I even got a tour of San Diego Supercomputer Center. They have lots
of computers and computing power. I got to see the gigantic (1.7 teraflops
(a teraflop is a trillion floating-point operations per second) Blue
Horizon machine. When I think about Moore's law, and think that the
machine is getting obsolete like with every minute -- words fail me.
The talk/demo on the NPACI Rocks toolkit for building supercomputer
clusters was great. I didn't grok it all, but I like the use of XML
to config redhat installs, and the autodetection of new machines on
the cluster was quite clever. As a web developer, I appreciated the
use of Apache and MySQL to keep track of the cluster, and to have the
machines report their status and structures. The variability of commodity
hardware makes simple hard disk mirroring - which I believe is the way
things like Beowulf work - chancy. The differences between hardware
can make installations unstable or break. Their philosophy is to let
Red Hat be Red Hat and install itself on variable hardware with proper
drivers. They use the de-facto standard of RPM files to do updates to
all the nodes on the cluster. The problem Rocks solves is the problem
of administering lots of linux boxes. By using smart administration
the whole system, and all the nodes, can be updated intelligently."
Summary:
Thursday, December 19
6:30 P.M. - 8:00 P.M.
Join your colleagues at the next meeting of The San Diego Chapter of
the Association for Computing Machinery (ACM), featuring Philip Papadopoulos
of San Diego Supercomputer Center
(SDSC) talking about building and managing computing clusters with Kickstart
and XML using the NPACI Rocks Clustering Toolkit.
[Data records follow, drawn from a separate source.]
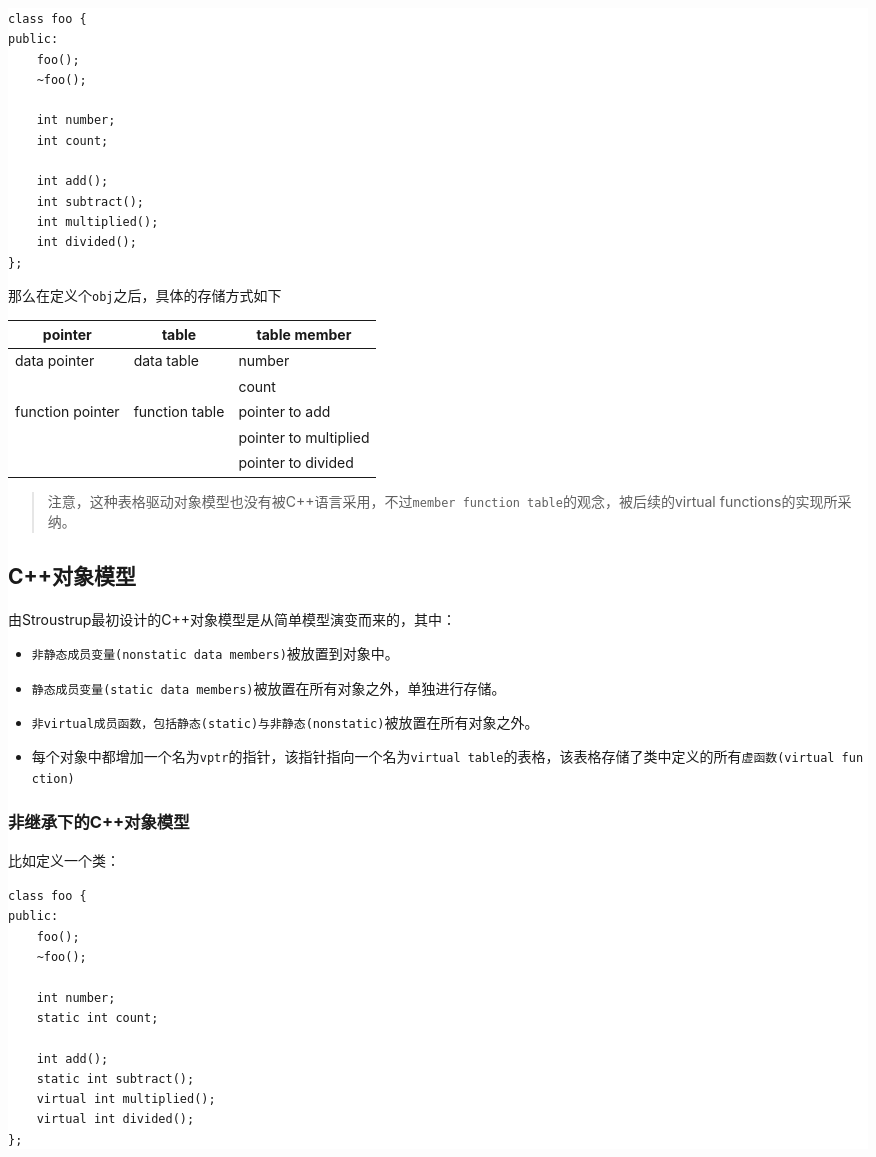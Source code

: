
 ```
class foo {
public:
    foo();
    ~foo();

    int number;
    int count;

    int add();
    int subtract();
    int multiplied();
    int divided();
};
```

那么在定义个`obj`之后，具体的存储方式如下

| pointer | table | table member |
| --- | --- | --- |
| data pointer | data table | number |
| | | count |
| function pointer | function table| pointer to add |
| | | pointer to multiplied |
| | | pointer to divided |

> 注意，这种表格驱动对象模型也没有被C++语言采用，不过`member function table`的观念，被后续的virtual functions的实现所采纳。


## C++对象模型

由Stroustrup最初设计的C++对象模型是从简单模型演变而来的，其中：

* `非静态成员变量(nonstatic data members)`被放置到对象中。

* `静态成员变量(static data members)`被放置在所有对象之外，单独进行存储。

* `非virtual成员函数，包括静态(static)与非静态(nonstatic)`被放置在所有对象之外。

* 每个对象中都增加一个名为`vptr`的指针，该指针指向一个名为`virtual table`的表格，该表格存储了类中定义的所有`虚函数(virtual function)`

### 非继承下的C++对象模型

比如定义一个类：

```
class foo {
public:
    foo();
    ~foo();

    int number;
    static int count;

    int add();
    static int subtract();
    virtual int multiplied();
    virtual int divided();
};
```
We will meet at 6:30PM at the San Diego Supercomputer Center on the
UC San Diego campus. The meeting cost is $3 (free to members) and is
open to the public. For more information, call (858) 452-8701. We are
extremely pleased to have SDSC's assistance for this event, and very
excited to have Mr. Papadopoulos speaking.
Bring your colleagues and friends to this don't-miss event -- we hope
to see you there!
RSVP:
To RSVP, e-mail
us or call (858) 452-8701. Please RSVP by Dec 18.
Abstract:
High-performance compute clusters are becoming commonplace in the world
of scientific computing. These distributed memory machines (coupled
by a high-erformance/gigabit-class network) are built from commodity
components with a copy of the operating system on every node in a cluster.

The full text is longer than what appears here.